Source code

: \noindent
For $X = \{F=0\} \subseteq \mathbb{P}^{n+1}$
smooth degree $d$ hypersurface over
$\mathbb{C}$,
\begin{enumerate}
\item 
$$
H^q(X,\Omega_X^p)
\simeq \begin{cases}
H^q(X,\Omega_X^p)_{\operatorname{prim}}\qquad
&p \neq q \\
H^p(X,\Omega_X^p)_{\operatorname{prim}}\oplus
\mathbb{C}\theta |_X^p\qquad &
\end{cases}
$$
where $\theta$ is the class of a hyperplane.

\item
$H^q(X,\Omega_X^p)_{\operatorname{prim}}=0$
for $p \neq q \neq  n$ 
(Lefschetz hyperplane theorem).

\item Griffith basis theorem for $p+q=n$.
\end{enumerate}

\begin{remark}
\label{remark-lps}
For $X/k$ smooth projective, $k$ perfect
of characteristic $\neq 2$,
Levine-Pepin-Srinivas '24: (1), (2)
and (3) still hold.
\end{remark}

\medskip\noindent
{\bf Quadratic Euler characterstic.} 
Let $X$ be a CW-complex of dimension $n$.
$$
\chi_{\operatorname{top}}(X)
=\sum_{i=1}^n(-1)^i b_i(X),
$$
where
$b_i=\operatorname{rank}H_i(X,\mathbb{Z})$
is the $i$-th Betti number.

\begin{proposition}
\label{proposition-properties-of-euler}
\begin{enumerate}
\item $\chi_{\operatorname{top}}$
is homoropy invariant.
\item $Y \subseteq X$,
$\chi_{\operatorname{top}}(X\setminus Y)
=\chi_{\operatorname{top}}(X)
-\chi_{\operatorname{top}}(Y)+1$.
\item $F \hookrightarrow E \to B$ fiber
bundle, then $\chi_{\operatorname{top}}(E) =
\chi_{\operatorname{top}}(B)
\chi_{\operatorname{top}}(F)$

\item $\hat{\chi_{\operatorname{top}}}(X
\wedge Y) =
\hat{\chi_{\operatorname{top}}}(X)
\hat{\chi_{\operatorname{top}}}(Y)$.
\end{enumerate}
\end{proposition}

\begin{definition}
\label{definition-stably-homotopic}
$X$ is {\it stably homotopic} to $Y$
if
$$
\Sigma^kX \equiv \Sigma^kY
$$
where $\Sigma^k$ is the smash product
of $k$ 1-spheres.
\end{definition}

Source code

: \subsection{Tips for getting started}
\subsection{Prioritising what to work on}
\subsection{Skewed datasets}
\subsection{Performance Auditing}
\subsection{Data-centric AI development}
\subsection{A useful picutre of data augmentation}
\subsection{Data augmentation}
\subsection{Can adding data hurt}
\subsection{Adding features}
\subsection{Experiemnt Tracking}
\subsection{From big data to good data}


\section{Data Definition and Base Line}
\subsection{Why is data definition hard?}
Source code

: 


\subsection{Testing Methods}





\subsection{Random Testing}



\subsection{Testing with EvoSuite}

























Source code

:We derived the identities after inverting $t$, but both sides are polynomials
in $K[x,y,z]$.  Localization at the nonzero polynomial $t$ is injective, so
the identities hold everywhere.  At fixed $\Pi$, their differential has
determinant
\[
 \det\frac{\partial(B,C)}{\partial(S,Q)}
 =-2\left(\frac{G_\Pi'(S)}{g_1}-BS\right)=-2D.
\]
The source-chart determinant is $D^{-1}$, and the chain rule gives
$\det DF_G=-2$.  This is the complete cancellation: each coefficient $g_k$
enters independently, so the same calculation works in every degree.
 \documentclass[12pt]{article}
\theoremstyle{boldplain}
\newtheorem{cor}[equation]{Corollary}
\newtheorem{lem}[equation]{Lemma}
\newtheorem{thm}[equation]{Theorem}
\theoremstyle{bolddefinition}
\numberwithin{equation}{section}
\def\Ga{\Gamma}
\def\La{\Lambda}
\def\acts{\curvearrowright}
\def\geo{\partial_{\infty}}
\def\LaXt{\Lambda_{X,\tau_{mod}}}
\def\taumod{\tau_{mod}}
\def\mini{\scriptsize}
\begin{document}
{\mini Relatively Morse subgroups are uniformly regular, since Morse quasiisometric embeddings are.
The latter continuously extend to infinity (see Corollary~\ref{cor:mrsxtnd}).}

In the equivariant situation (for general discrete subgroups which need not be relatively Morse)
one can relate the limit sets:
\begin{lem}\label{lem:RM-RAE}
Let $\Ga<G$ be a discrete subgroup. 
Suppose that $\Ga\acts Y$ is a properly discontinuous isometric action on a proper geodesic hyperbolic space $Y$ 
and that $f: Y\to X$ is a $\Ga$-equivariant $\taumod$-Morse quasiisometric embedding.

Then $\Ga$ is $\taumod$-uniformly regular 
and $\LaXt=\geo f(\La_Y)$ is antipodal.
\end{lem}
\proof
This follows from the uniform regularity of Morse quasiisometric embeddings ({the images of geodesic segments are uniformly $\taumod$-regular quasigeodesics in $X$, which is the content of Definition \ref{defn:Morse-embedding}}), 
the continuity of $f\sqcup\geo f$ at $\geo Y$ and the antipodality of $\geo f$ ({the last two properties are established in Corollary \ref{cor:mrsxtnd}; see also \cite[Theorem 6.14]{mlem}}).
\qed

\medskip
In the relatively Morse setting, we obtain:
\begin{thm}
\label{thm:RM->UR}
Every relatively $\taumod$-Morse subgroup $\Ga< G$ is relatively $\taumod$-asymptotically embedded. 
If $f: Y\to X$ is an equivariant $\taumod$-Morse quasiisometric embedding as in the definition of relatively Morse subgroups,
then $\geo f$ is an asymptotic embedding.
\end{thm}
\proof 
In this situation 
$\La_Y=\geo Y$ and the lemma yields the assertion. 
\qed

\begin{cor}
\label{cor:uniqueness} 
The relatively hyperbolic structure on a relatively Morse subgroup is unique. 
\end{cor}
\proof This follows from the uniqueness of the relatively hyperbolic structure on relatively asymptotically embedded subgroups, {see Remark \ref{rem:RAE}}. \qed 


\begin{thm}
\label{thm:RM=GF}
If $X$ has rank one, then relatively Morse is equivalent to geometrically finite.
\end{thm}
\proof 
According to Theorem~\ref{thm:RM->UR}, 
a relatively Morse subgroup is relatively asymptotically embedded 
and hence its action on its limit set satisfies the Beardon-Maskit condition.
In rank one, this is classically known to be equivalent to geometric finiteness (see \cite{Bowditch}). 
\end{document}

# What you are asked to do:
Give back the full listing exactly as it stands above.

# Response to this exercise:
Source code

: \noindent
For $X = \{F=0\} \subseteq \mathbb{P}^{n+1}$
smooth degree $d$ hypersurface over
$\mathbb{C}$,
\begin{enumerate}
\item 
$$
H^q(X,\Omega_X^p)
\simeq \begin{cases}
H^q(X,\Omega_X^p)_{\operatorname{prim}}\qquad
&p \neq q \\
H^p(X,\Omega_X^p)_{\operatorname{prim}}\oplus
\mathbb{C}\theta |_X^p\qquad &
\end{cases}
$$
where $\theta$ is the class of a hyperplane.

\item
$H^q(X,\Omega_X^p)_{\operatorname{prim}}=0$
for $p \neq q \neq  n$ 
(Lefschetz hyperplane theorem).

\item Griffith basis theorem for $p+q=n$.
\end{enumerate}

\begin{remark}
\label{remark-lps}
For $X/k$ smooth projective, $k$ perfect
of characteristic $\neq 2$,
Levine-Pepin-Srinivas '24: (1), (2)
and (3) still hold.
\end{remark}

\medskip\noindent
{\bf Quadratic Euler characterstic.} 
Let $X$ be a CW-complex of dimension $n$.
$$
\chi_{\operatorname{top}}(X)
=\sum_{i=1}^n(-1)^i b_i(X),
$$
where
$b_i=\operatorname{rank}H_i(X,\mathbb{Z})$
is the $i$-th Betti number.

\begin{proposition}
\label{proposition-properties-of-euler}
\begin{enumerate}
\item $\chi_{\operatorname{top}}$
is homoropy invariant.
\item $Y \subseteq X$,
$\chi_{\operatorname{top}}(X\setminus Y)
=\chi_{\operatorname{top}}(X)
-\chi_{\operatorname{top}}(Y)+1$.
\item $F \hookrightarrow E \to B$ fiber
bundle, then $\chi_{\operatorname{top}}(E) =
\chi_{\operatorname{top}}(B)
\chi_{\operatorname{top}}(F)$

\item $\hat{\chi_{\operatorname{top}}}(X
\wedge Y) =
\hat{\chi_{\operatorname{top}}}(X)
\hat{\chi_{\operatorname{top}}}(Y)$.
\end{enumerate}
\end{proposition}

\begin{definition}
\label{definition-stably-homotopic}
$X$ is {\it stably homotopic} to $Y$
if
$$
\Sigma^kX \equiv \Sigma^kY
$$
where $\Sigma^k$ is the smash product
of $k$ 1-spheres.
\end{definition}

Source code

: \subsection{Tips for getting started}
\subsection{Prioritising what to work on}
\subsection{Skewed datasets}
\subsection{Performance Auditing}
\subsection{Data-centric AI development}
\subsection{A useful picutre of data augmentation}
\subsection{Data augmentation}
\subsection{Can adding data hurt}
\subsection{Adding features}
\subsection{Experiemnt Tracking}
\subsection{From big data to good data}


\section{Data Definition and Base Line}
\subsection{Why is data definition hard?}
Source code

: 


\subsection{Testing Methods}





\subsection{Random Testing}



\subsection{Testing with EvoSuite}

























Source code

:We derived the identities after inverting $t$, but both sides are polynomials
in $K[x,y,z]$.  Localization at the nonzero polynomial $t$ is injective, so
the identities hold everywhere.  At fixed $\Pi$, their differential has
determinant
\[
 \det\frac{\partial(B,C)}{\partial(S,Q)}
 =-2\left(\frac{G_\Pi'(S)}{g_1}-BS\right)=-2D.
\]
The source-chart determinant is $D^{-1}$, and the chain rule gives
$\det DF_G=-2$.  This is the complete cancellation: each coefficient $g_k$
enters independently, so the same calculation works in every degree.
 \documentclass[12pt]{article}
\theoremstyle{boldplain}
\newtheorem{cor}[equation]{Corollary}
\newtheorem{lem}[equation]{Lemma}
\newtheorem{thm}[equation]{Theorem}
\theoremstyle{bolddefinition}
\numberwithin{equation}{section}
\def\Ga{\Gamma}
\def\La{\Lambda}
\def\acts{\curvearrowright}
\def\geo{\partial_{\infty}}
\def\LaXt{\Lambda_{X,\tau_{mod}}}
\def\taumod{\tau_{mod}}
\def\mini{\scriptsize}
\begin{document}
{\mini Relatively Morse subgroups are uniformly regular, since Morse quasiisometric embeddings are.
The latter continuously extend to infinity (see Corollary~\ref{cor:mrsxtnd}).}

In the equivariant situation (for general discrete subgroups which need not be relatively Morse)
one can relate the limit sets:
\begin{lem}\label{lem:RM-RAE}
Let $\Ga<G$ be a discrete subgroup. 
Suppose that $\Ga\acts Y$ is a properly discontinuous isometric action on a proper geodesic hyperbolic space $Y$ 
and that $f: Y\to X$ is a $\Ga$-equivariant $\taumod$-Morse quasiisometric embedding.

Then $\Ga$ is $\taumod$-uniformly regular 
and $\LaXt=\geo f(\La_Y)$ is antipodal.
\end{lem}
\proof
This follows from the uniform regularity of Morse quasiisometric embeddings ({the images of geodesic segments are uniformly $\taumod$-regular quasigeodesics in $X$, which is the content of Definition \ref{defn:Morse-embedding}}), 
the continuity of $f\sqcup\geo f$ at $\geo Y$ and the antipodality of $\geo f$ ({the last two properties are established in Corollary \ref{cor:mrsxtnd}; see also \cite[Theorem 6.14]{mlem}}).
\qed

\medskip
In the relatively Morse setting, we obtain:
\begin{thm}
\label{thm:RM->UR}
Every relatively $\taumod$-Morse subgroup $\Ga< G$ is relatively $\taumod$-asymptotically embedded. 
If $f: Y\to X$ is an equivariant $\taumod$-Morse quasiisometric embedding as in the definition of relatively Morse subgroups,
then $\geo f$ is an asymptotic embedding.
\end{thm}
\proof 
In this situation 
$\La_Y=\geo Y$ and the lemma yields the assertion. 
\qed

\begin{cor}
\label{cor:uniqueness} 
The relatively hyperbolic structure on a relatively Morse subgroup is unique. 
\end{cor}
\proof This follows from the uniqueness of the relatively hyperbolic structure on relatively asymptotically embedded subgroups, {see Remark \ref{rem:RAE}}. \qed 


\begin{thm}
\label{thm:RM=GF}
If $X$ has rank one, then relatively Morse is equivalent to geometrically finite.
\end{thm}
\proof 
According to Theorem~\ref{thm:RM->UR}, 
a relatively Morse subgroup is relatively asymptotically embedded 
and hence its action on its limit set satisfies the Beardon-Maskit condition.
In rank one, this is classically known to be equivalent to geometric finiteness (see \cite{Bowditch}). 
\end{document}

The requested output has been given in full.